→ **Problem to work on**: Using the data below, return all lines in which "style" appears.

[Records drawn from a dataset]
——

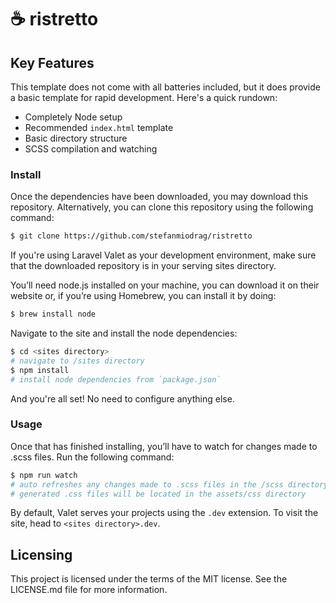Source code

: # ☕️ ristretto

## Key Features

This template does not come with all batteries included, but it does provide a basic template for rapid development. Here's a quick rundown:

* Completely Node setup
* Recommended `index.html` template
* Basic directory structure
* SCSS compilation and watching

### Install

Once the dependencies have been downloaded, you may download this repository. Alternatively, you can clone this repository using the following command:

```sh
$ git clone https://github.com/stefanmiodrag/ristretto
```

If you're using Laravel Valet as your development environment, make sure that the downloaded repository is in your serving sites  directory.

You’ll need node.js installed on your machine, you can download it on their website or, if you’re using Homebrew, you can install it by doing:

```sh
$ brew install node
```

Navigate to the site and install the node dependencies:

```sh
$ cd <sites directory>
# navigate to /sites directory
$ npm install
# install node dependencies from `package.json`
```

And you're all set! No need to configure anything else.

### Usage

Once that has finished installing, you’ll have to watch for changes made to .scss files. Run the following command:

```sh
$ npm run watch
# auto refreshes any changes made to .scss files in the /scss directory
# generated .css files will be located in the assets/css directory
```

By default, Valet serves your projects using the `.dev` extension. To visit the site, head to `<sites directory>.dev`.

## Licensing

This project is licensed under the terms of the MIT license. See the LICENSE.md file for more information.
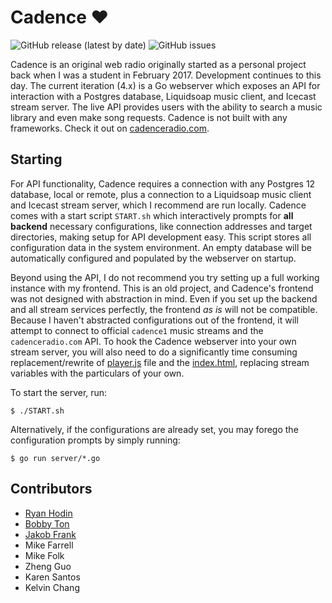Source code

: # Cadence ♥
![GitHub release (latest by date)](https://img.shields.io/github/v/release/kenellorando/cadence?style=flat-square)
![GitHub issues](https://img.shields.io/github/issues/kenellorando/cadence?style=flat-square)

Cadence is an original web radio originally started as a personal project back when I was a student in February 2017. Development continues to this day. The current iteration (4.x) is a Go webserver which exposes an API for interaction with a Postgres database, Liquidsoap music client, and Icecast stream server. The live API provides users with the ability to search a music library and even make song requests. Cadence is not built with any frameworks. Check it out on [cadenceradio.com](https://cadenceradio.com).

## Starting
For API functionality, Cadence requires a connection with any Postgres 12 database, local or remote, plus a connection to a Liquidsoap music client and Icecast stream server, which I recommend are run locally. Cadence comes with a start script `START.sh` which interactively prompts for **all backend** necessary configurations, like connection addresses and target directories, making setup for API development easy. This script stores all configuration data in the system environment. An empty database will be automatically configured and populated by the webserver on startup. 

Beyond using the API, I do not recommend you try setting up a full working instance with my frontend. This is an old project, and Cadence's frontend was not designed with abstraction in mind. Even if you set up the backend and all stream services perfectly, the frontend _as is_ will not be compatible. Because I haven't abstracted configurations out of the frontend, it will attempt to connect to official `cadence1` music streams and the `cadenceradio.com` API. To hook the Cadence webserver into your own stream server, you will also need to do a significantly time consuming replacement/rewrite of [player.js](https://github.com/kenellorando/cadence/blob/master/public/js/player.js) file and the [index.html](https://github.com/kenellorando/cadence/blob/master/public/index.html#L45), replacing stream variables with the particulars of your own.

To start the server, run:
```
$ ./START.sh
```
Alternatively, if the configurations are already set, you may forego the configuration prompts by simply running:
```
$ go run server/*.go
```

## Contributors
* [Ryan Hodin](https://github.com/za419)
* [Bobby Ton](https://github.com/bobbyt1997)
* [Jakob Frank](https://github.com/jakobfrank)
* Mike Farrell
* Mike Folk
* Zheng Guo
* Karen Santos
* Kelvin Chang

——

→ **Written response**:
![GitHub release (latest by date)](https://img.shields.io/github/v/release/kenellorando/cadence?style=flat-square)
![GitHub issues](https://img.shields.io/github/issues/kenellorando/cadence?style=flat-square)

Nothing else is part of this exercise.